It is one of the great glories of our Cathedral Church that for many years now,Jesus, in the Blessed Sacrament, has been adored uninterruptedly, giving him the love he deserves and doing reparation for all the ways, not just in the Eucharist, people neglect him and wound him. If we wish to have a devotion to the Sacred Heart of Jesus, we need to recognize both the reality of his person as well as the depth of his merciful love in this great sacrament.

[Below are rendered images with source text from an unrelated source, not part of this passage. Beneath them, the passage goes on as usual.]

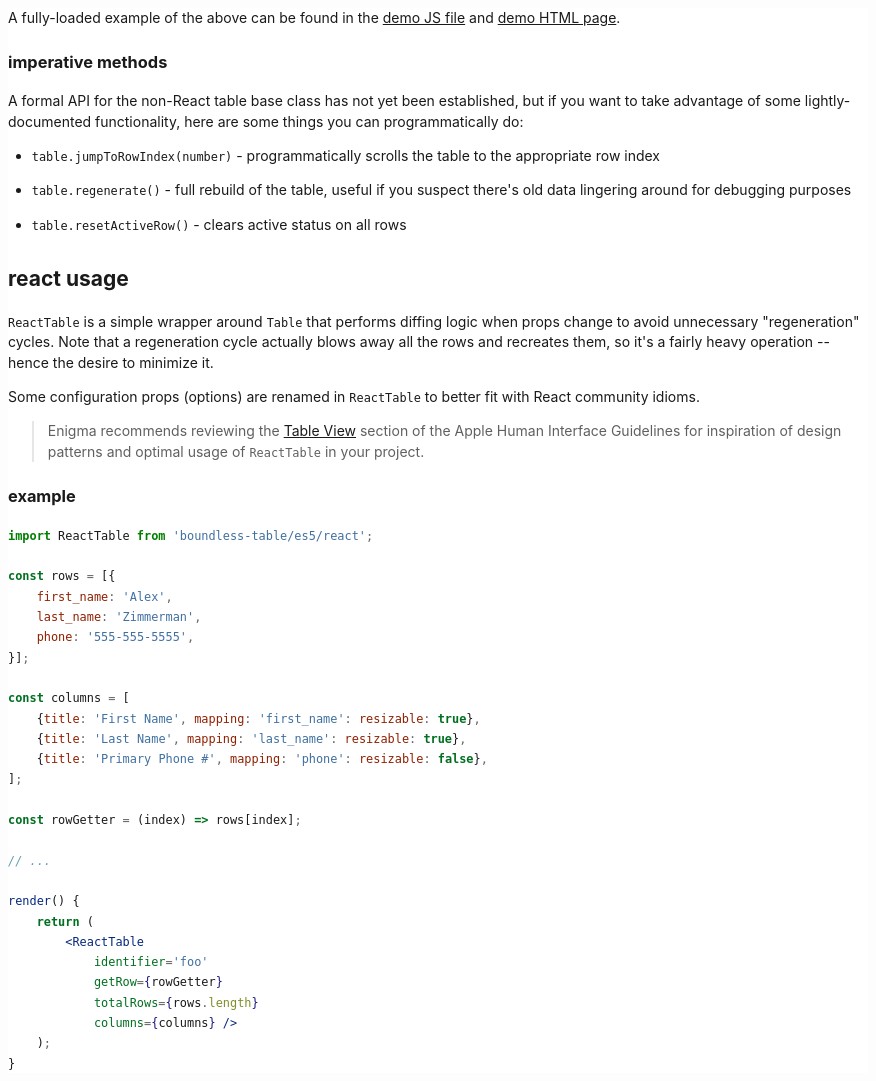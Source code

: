 A fully-loaded example of the above can be found in the [demo JS file](./src/demo/index.js) and [demo HTML page](./src/static/index.html).


### imperative methods

A formal API for the non-React table base class has not yet been established, but if you want to take advantage of some lightly-documented functionality, here are some things you can programmatically do:

- `table.jumpToRowIndex(number)` - programmatically scrolls the table to the appropriate row index

- `table.regenerate()` - full rebuild of the table, useful if you suspect there's old data lingering around for debugging purposes

- `table.resetActiveRow()` - clears active status on all rows


## react usage

`ReactTable` is a simple wrapper around `Table` that performs diffing logic when props change to avoid unnecessary "regeneration" cycles. Note that a regeneration cycle
actually blows away all the rows and recreates them, so it's a fairly heavy operation -- hence the desire to minimize it.

Some configuration props (options) are renamed in `ReactTable` to better fit with React community idioms.

> Enigma recommends reviewing the [Table View](https://developer.apple.com/library/mac/documentation/UserExperience/Conceptual/OSXHIGuidelines/ControlsView.html#//apple_ref/doc/uid/20000957-CH52-SW4) section of the Apple Human Interface Guidelines for inspiration of design patterns and optimal usage of `ReactTable` in your project.


### example

```jsx
import ReactTable from 'boundless-table/es5/react';

const rows = [{
    first_name: 'Alex',
    last_name: 'Zimmerman',
    phone: '555-555-5555',
}];

const columns = [
    {title: 'First Name', mapping: 'first_name': resizable: true},
    {title: 'Last Name', mapping: 'last_name': resizable: true},
    {title: 'Primary Phone #', mapping: 'phone': resizable: false},
];

const rowGetter = (index) => rows[index];

// ...

render() {
    return (
        <ReactTable
            identifier='foo'
            getRow={rowGetter}
            totalRows={rows.length}
            columns={columns} />
    );
}
```
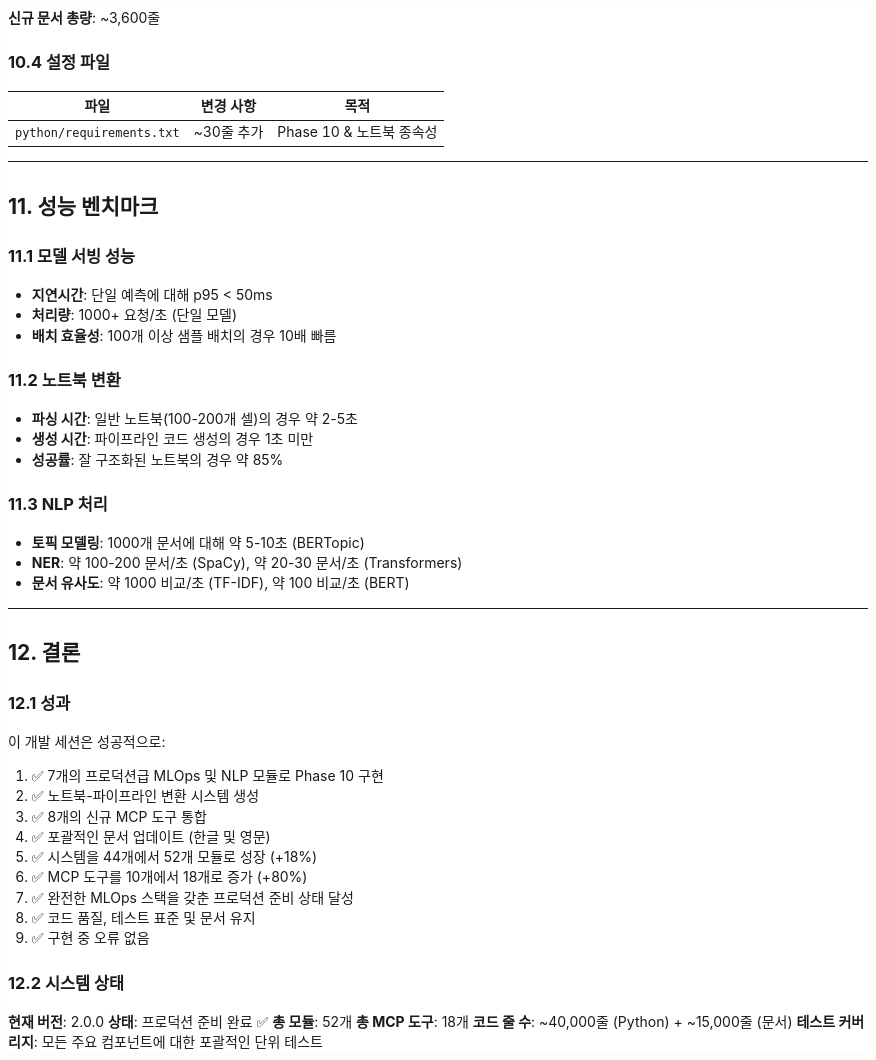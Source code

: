 **신규 문서 총량**: ~3,600줄

### 10.4 설정 파일

| 파일 | 변경 사항 | 목적 |
|------|---------|---------|
| `python/requirements.txt` | ~30줄 추가 | Phase 10 & 노트북 종속성 |

---

## 11. 성능 벤치마크

### 11.1 모델 서빙 성능

- **지연시간**: 단일 예측에 대해 p95 < 50ms
- **처리량**: 1000+ 요청/초 (단일 모델)
- **배치 효율성**: 100개 이상 샘플 배치의 경우 10배 빠름

### 11.2 노트북 변환

- **파싱 시간**: 일반 노트북(100-200개 셀)의 경우 약 2-5초
- **생성 시간**: 파이프라인 코드 생성의 경우 1초 미만
- **성공률**: 잘 구조화된 노트북의 경우 약 85%

### 11.3 NLP 처리

- **토픽 모델링**: 1000개 문서에 대해 약 5-10초 (BERTopic)
- **NER**: 약 100-200 문서/초 (SpaCy), 약 20-30 문서/초 (Transformers)
- **문서 유사도**: 약 1000 비교/초 (TF-IDF), 약 100 비교/초 (BERT)

---

## 12. 결론

### 12.1 성과

이 개발 세션은 성공적으로:

1. ✅ 7개의 프로덕션급 MLOps 및 NLP 모듈로 Phase 10 구현
2. ✅ 노트북-파이프라인 변환 시스템 생성
3. ✅ 8개의 신규 MCP 도구 통합
4. ✅ 포괄적인 문서 업데이트 (한글 및 영문)
5. ✅ 시스템을 44개에서 52개 모듈로 성장 (+18%)
6. ✅ MCP 도구를 10개에서 18개로 증가 (+80%)
7. ✅ 완전한 MLOps 스택을 갖춘 프로덕션 준비 상태 달성
8. ✅ 코드 품질, 테스트 표준 및 문서 유지
9. ✅ 구현 중 오류 없음

### 12.2 시스템 상태

**현재 버전**: 2.0.0
**상태**: 프로덕션 준비 완료 ✅
**총 모듈**: 52개
**총 MCP 도구**: 18개
**코드 줄 수**: ~40,000줄 (Python) + ~15,000줄 (문서)
**테스트 커버리지**: 모든 주요 컴포넌트에 대한 포괄적인 단위 테스트
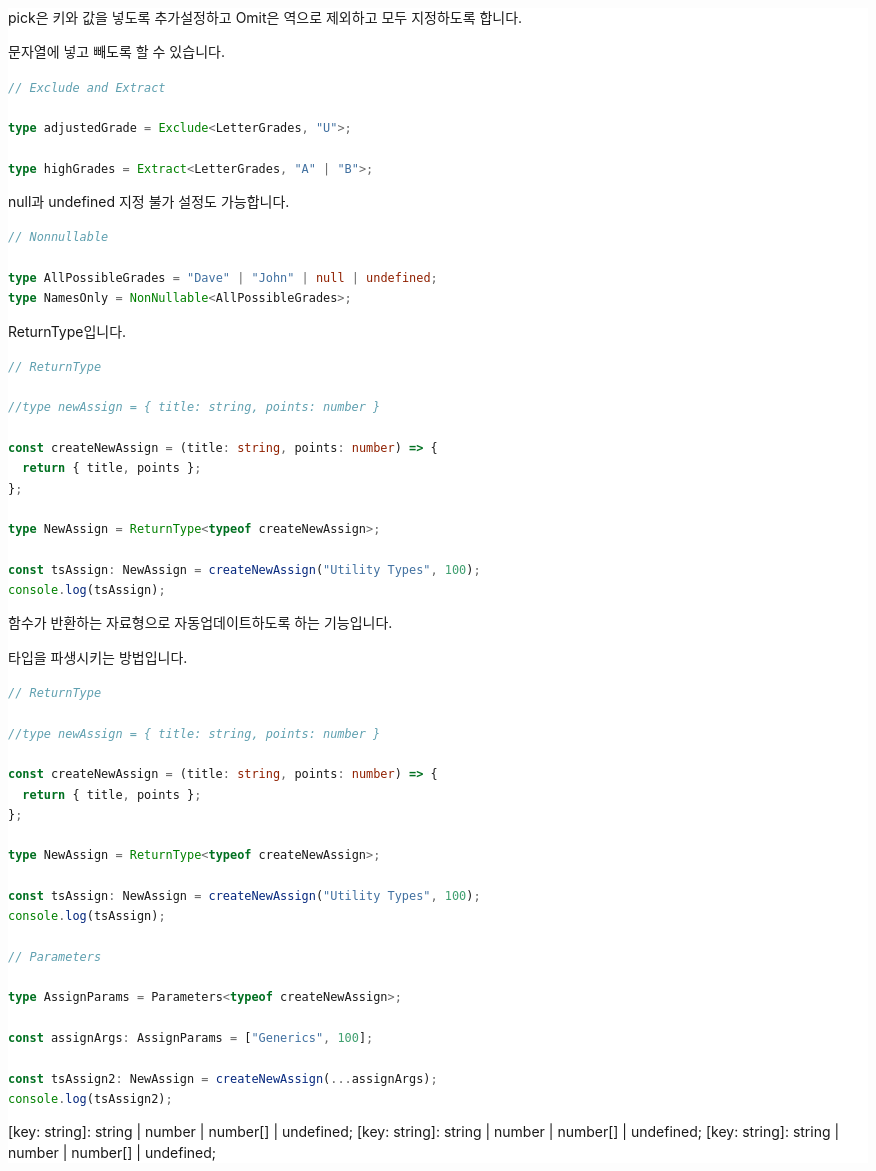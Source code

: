 pick은 키와 값을 넣도록 추가설정하고 Omit은 역으로 제외하고 모두 지정하도록 합니다.

문자열에 넣고 빼도록 할 수 있습니다.

```ts
// Exclude and Extract

type adjustedGrade = Exclude<LetterGrades, "U">;

type highGrades = Extract<LetterGrades, "A" | "B">;
```

null과 undefined 지정 불가 설정도 가능합니다.

```ts
// Nonnullable

type AllPossibleGrades = "Dave" | "John" | null | undefined;
type NamesOnly = NonNullable<AllPossibleGrades>;
```

ReturnType입니다.

```ts
// ReturnType

//type newAssign = { title: string, points: number }

const createNewAssign = (title: string, points: number) => {
  return { title, points };
};

type NewAssign = ReturnType<typeof createNewAssign>;

const tsAssign: NewAssign = createNewAssign("Utility Types", 100);
console.log(tsAssign);
```

함수가 반환하는 자료형으로 자동업데이트하도록 하는 기능입니다.

타입을 파생시키는 방법입니다.

```ts
// ReturnType

//type newAssign = { title: string, points: number }

const createNewAssign = (title: string, points: number) => {
  return { title, points };
};

type NewAssign = ReturnType<typeof createNewAssign>;

const tsAssign: NewAssign = createNewAssign("Utility Types", 100);
console.log(tsAssign);

// Parameters

type AssignParams = Parameters<typeof createNewAssign>;

const assignArgs: AssignParams = ["Generics", 100];

const tsAssign2: NewAssign = createNewAssign(...assignArgs);
console.log(tsAssign2);
```


  [index: string]: number;
  [key: string]: string | number | number[] | undefined;
  [key: string]: string | number | number[] | undefined;
  [key: string]: string | number | number[] | undefined;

I also believe that Jesus teaches us even more the way we can love him and repair the damage done by ourselves and others. We just need to reverse what he himself said to St. Margaret Mary. Instead of treating him with indifference,we are supposed to make him in the Eucharist, the biggest difference in our life, as our true priority, as the ‘source and summit’ of our life, the fulcrum of our week and day. In contrast to those who treat him with coldness, we are called to treat him with passion, to be more enthusiastic about him that the most fanatical follower of a sport team is about his hometown squad, and to show it through the way we sing with gusto, pray the Mass, welcoming others with warmth and love. In response to those who treat him with contempt and scorn, we are called to treat him with grateful appreciation, even endless thanks giving. And in contrast to sacrilege, we are called to receive him as a holy temple fit for his presence, among other things. The devotion to the Sacred Heart is meant to transform us, to help us adore and receive Jesus in the Eucharist with precedence, piety, passion, praise and purity – in short, by treating him as he deserves.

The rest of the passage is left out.